GABRIEL ALVES
Então ele acordou.O suor fazia a camisa fina grudar em sua pele. A dor de cabeça três vezes pior do que antes fazia o sentir como se seu crânio estivesse sendo esmagado. Ele sentiu o frio comprimir suas entranhas, ao mesmo tempo que sua pele ardia em fogo e seu fôlego encurtava como se tivesse corrido uma maratona.
Me ajuda.
A voz quebradiça ressoou na mente de Gabriel.
Me ajuda. Me ajuda. Me ajuda.
Não existia mais nada além da dor e do pedido desesperado. A cabeça dele zumbiu, seu sangue correu até os ouvidos, suas mãos agarraram o estofado do sofá e a apertaram. Frio e calor pareciam competir para ver quem tomaria seu corpo primeiro. Suas veias queimavam em meio ao frio, congelaram em meio ao calor.
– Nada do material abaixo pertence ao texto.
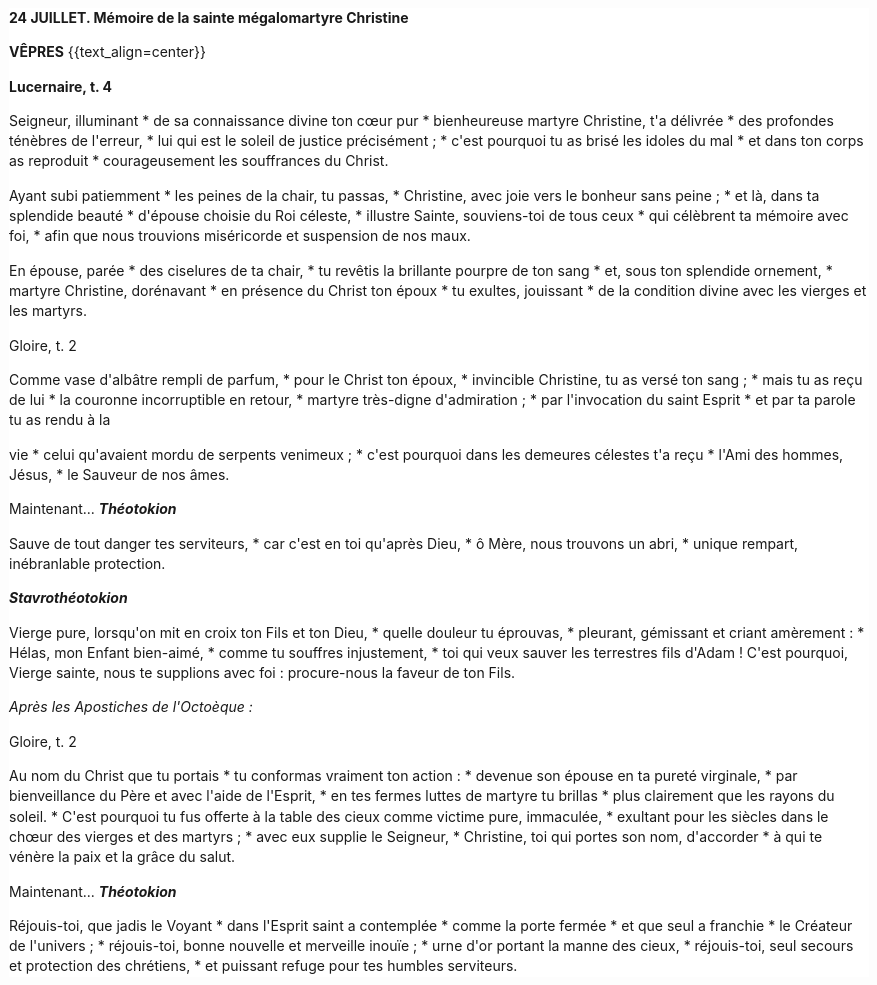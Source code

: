 **24 JUILLET. Mémoire de la sainte mégalomartyre Christine**

**VÊPRES**
{{text_align=center}}

**Lucernaire, t. 4**

Seigneur, illuminant \* de sa connaissance divine ton cœur pur \* bienheureuse martyre Christine, t'a délivrée \* des profondes ténèbres de l'erreur, \* lui qui est le soleil de justice précisément ; \* c'est pourquoi tu as brisé les idoles du mal \* et dans ton corps as reproduit \* courageusement les souffrances du Christ.

Ayant subi patiemment \* les peines de la chair, tu passas, \* Christine, avec joie vers le bonheur sans peine ; \* et là, dans ta splendide beauté \* d'épouse choisie du Roi céleste, \* illustre Sainte, souviens-toi de tous ceux \* qui célèbrent ta mémoire avec foi, \* afin que nous trouvions miséricorde et suspension de nos maux.

En épouse, parée \* des ciselures de ta chair, \* tu revêtis la brillante pourpre de ton sang \* et, sous ton splendide ornement, \* martyre Christine, dorénavant \* en présence du Christ ton époux \* tu exultes, jouissant \* de la condition divine avec les vierges et les martyrs.

Gloire, t. 2

Comme vase d'albâtre rempli de parfum, \* pour le Christ ton époux, \* invincible Christine, tu as versé ton sang ; \* mais tu as reçu de lui \* la couronne incorruptible en retour, \* martyre très-digne d'admiration ; \* par l'invocation du saint Esprit \* et par ta parole tu as rendu à la

vie \* celui qu'avaient mordu de serpents venimeux ; \* c'est pourquoi dans les demeures célestes t'a reçu \* l'Ami des hommes, Jésus, \* le Sauveur de nos âmes.

Maintenant... ***Théotokion***

Sauve de tout danger tes serviteurs, \* car c'est en toi qu'après Dieu, \* ô Mère, nous trouvons un abri, \* unique rempart, inébranlable protection.

***Stavrothéotokion***

Vierge pure, lorsqu'on mit en croix ton Fils et ton Dieu, \* quelle douleur tu éprouvas, \* pleurant, gémissant et criant amèrement : \* Hélas, mon Enfant bien-aimé, \* comme tu souffres injustement, \* toi qui veux sauver les terrestres fils d'Adam ! C'est pourquoi, Vierge sainte, nous te supplions avec foi : procure-nous la faveur de ton Fils.

*Après les Apostiches de l'Octoèque :*

Gloire, t. 2

Au nom du Christ que tu portais \* tu conformas vraiment ton action : \* devenue son épouse en ta pureté virginale, \* par bienveillance du Père et avec l'aide de l'Esprit, \* en tes fermes luttes de martyre tu brillas \* plus clairement que les rayons du soleil. \* C'est pourquoi tu fus offerte à la table des cieux comme victime pure, immaculée, \* exultant pour les siècles dans le chœur des vierges et des martyrs ; \* avec eux supplie le Seigneur, \* Christine, toi qui portes son nom, d'accorder \* à qui te vénère la paix et la grâce du salut.

Maintenant... ***Théotokion***

Réjouis-toi, que jadis le Voyant \* dans l'Esprit saint a contemplée \* comme la porte fermée \* et que seul a franchie \* le Créateur de l'univers ; \* réjouis-toi, bonne nouvelle et merveille inouïe ; \* urne d'or portant la manne des cieux, \* réjouis-toi, seul secours et protection des chrétiens, \* et puissant refuge pour tes humbles serviteurs.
E então, tão rápido quanto veio e mais veloz que um relâmpago tudo se foi. O calor, o frio, a falta de ar. Gabriel levantou seu corpo e sentou no sofá, inalando o máximo de ar que conseguia. Ele ficou parado até sua respiração se regular.
Ele nem percebeu que sua vista estava escura até ela clarear e ele poder vislumbrar a sala novamente. As cortinas balançavam conforme o vento atravessava as grades e passava pela janela aberta. Lá fora já estava escuro.
Passando a mão pelo rosto, seus dedos se sujaram com um líquido escarlate. Seu nariz estava sangrando novamente. Gabriel correu até o banheiro e lavou seu rosto, levantando o olhar, ele encarou seu próprio reflexo.
Algumas gotas de sangue pingaram em sua camiseta, a sujando. Debaixo de seus olhos de cores diferentes, duas olheiras se sobressaiam. Sua imagem era a clara representação de alguém cansado.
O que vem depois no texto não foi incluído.